On Thursday night, Drew and I had the magnificent good fortune of being able to see Patti Smith in concert at the Art Gallery of Ontario (AGO).  It was the opening of her photography exhibit, called Camera Solo - doubly meaning 'a room of one's own' and 'a single camera show'.

The exhibit showcases Patti's tiny photos, all black and white, which she took with an old Polaroid.  The photos are created by some kind of gelatinous silver tracking the light exposure.  Aside from a few photos of family and friends, Patti's collection focuses on famous dead people, giving the strong impression that you're looking at an exhibition about death - or alternatively, about love.  The photos are of the relics of dead people who did remarkable things.  For example, there is a photo of the River Ouse, in which Virginia Woolf drowned herself, along with a huge round rock sitting on a table, like the ones she filled her pockets with.  There is a photo of Frieda Khalo's bed, a reproduction of the litter that carried Rimbaud across Egypt, and numerous headstones from famous graves around Europe.  There's a sense through the exhibit that Patti wants us to focus on the ways that the dead live through us long after they're gone; about the legacy of a chair or a wooden cane.  Love is what carries the memories of these people and pulls the threads of their lives through the eye of the present.  Love will keep us alive long after we have died.

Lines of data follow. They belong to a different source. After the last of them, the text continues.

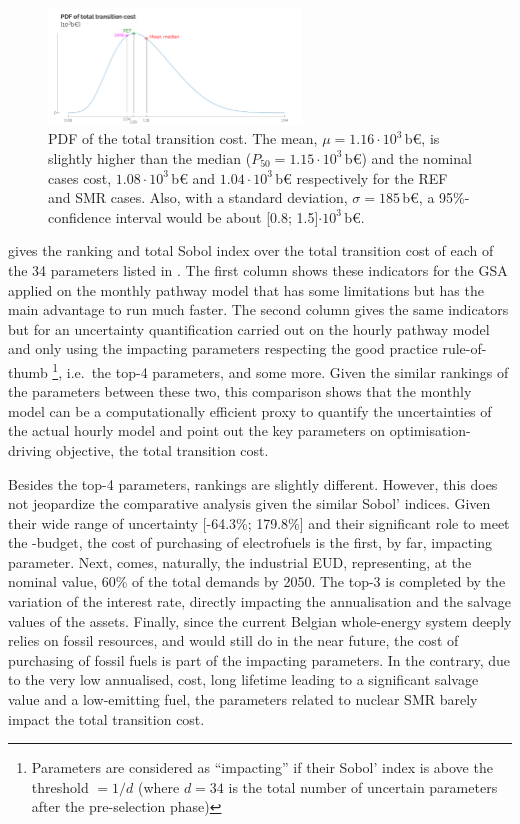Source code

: \documentclass[11pt,twoside,a4paper,english]{article}
\def\ie{i.e.\ }
\begin{document}
\begin{appendices}
\begin{figure}[!htbp]
\centering
\includegraphics[width=0.6\textwidth]{figures/UQ_PDF_total_transition_cost.pdf}
\caption{\acrfull{PDF} of the total transition cost. The mean, $\mu=1.16\cdot10^3$\,b€, is slightly higher than the median ($P_{50}=1.15\cdot10^3$\,b€) and the nominal cases cost, $1.08\cdot10^3$\,b€ and $1.04\cdot10^3$\,b€ respectively for the REF and SMR cases. Also, with a standard deviation, $\sigma=185$\,b€, a 95\%-confidence interval would be about [0.8; 1.5]$\cdot10^3$\,b€.}
\label{fig:UQ_PDF_total_transition_cost}
\end{figure}

 gives the ranking and total Sobol index over the total transition cost of each of the 34 parameters listed in . The first column shows these indicators for the \gls{GSA} applied on the monthly pathway model that has some limitations \cite{limpens2023pathway} but has the main advantage to run much faster. The second column gives the same indicators but for an uncertainty quantification carried out on the hourly pathway model and only using the impacting parameters respecting the good practice rule-of-thumb \cite{Turati2017}\footnote{Parameters are considered as ``impacting'' if their Sobol' index is above the threshold $= 1/d$ (where $d=34$ is the total number of uncertain parameters after the pre-selection phase)}, \ie the top-4 parameters, and some more. Given the similar rankings of the parameters between these two, this comparison shows that the monthly model can be a computationally efficient proxy to quantify the uncertainties of the actual hourly model and point out the key parameters on optimisation-driving objective, the total transition cost. 

Besides the top-4 parameters, rankings are slightly different. However, this does not jeopardize the comparative analysis given the similar Sobol' indices. Given their wide range of uncertainty [-64.3\%; 179.8\%] and their significant role to meet the -budget, the cost of purchasing of electrofuels is the first, by far, impacting parameter. Next, comes, naturally, the industrial \gls{EUD}, representing, at the nominal value, 60\% of the total demands by 2050. The top-3 is completed by the variation of the interest rate, directly impacting the annualisation and the salvage values of the assets. Finally, since the current Belgian whole-energy system deeply relies on fossil resources, and would still do in the near future, the cost of purchasing of fossil fuels is part of the impacting parameters. In the contrary, due to the very low annualised, cost, long lifetime leading to a significant salvage value  and a low-emitting fuel, the parameters related to nuclear SMR barely impact the total transition cost.


\end{appendices}
\end{document}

To complement the photos this night, Patti gave a short performance in the central rotunda of the Gallery.  The glass ceiling and high arching walls provided incredible acoustics for her voice, guitar, and grand piano.  Patti's songs, too, were about death and love.  She sang Redondo Beach, about a lover looking for her girlfriend who has killed herself, This is The Girl, written in tribute to Amy Winehouse, and Because the Night, about the passion of lovers and the safety they feel in their own world in the dark.  She dedicated her songs to various people along the way, and the last song, the People Have the Power, was dedicated to Stompin' Tom Connors who passed away on Wednesday.  He is a Canadian folk music hero, and Patti put it right when she said "a guy like that doesn't die, he's just walking along in another place right now, but he doesn't die.  He never leaves us."

Patti ensured her legacy with us that night.  The crowd was ecstatic.  There were so few of us, she was so honest and genuine, and the music was so big and full.  The Waterloo Choir, who had bought tickets to come and see her, unexpectedly - to them as well - ended up backing her on the last two songs, and killing it, I might add.  The entire evening was deep with meaning, richly celebrating life, and death, and love.

Camera Solo runs from February 9th to May 19th, 2013, at the AGO, in Toronto.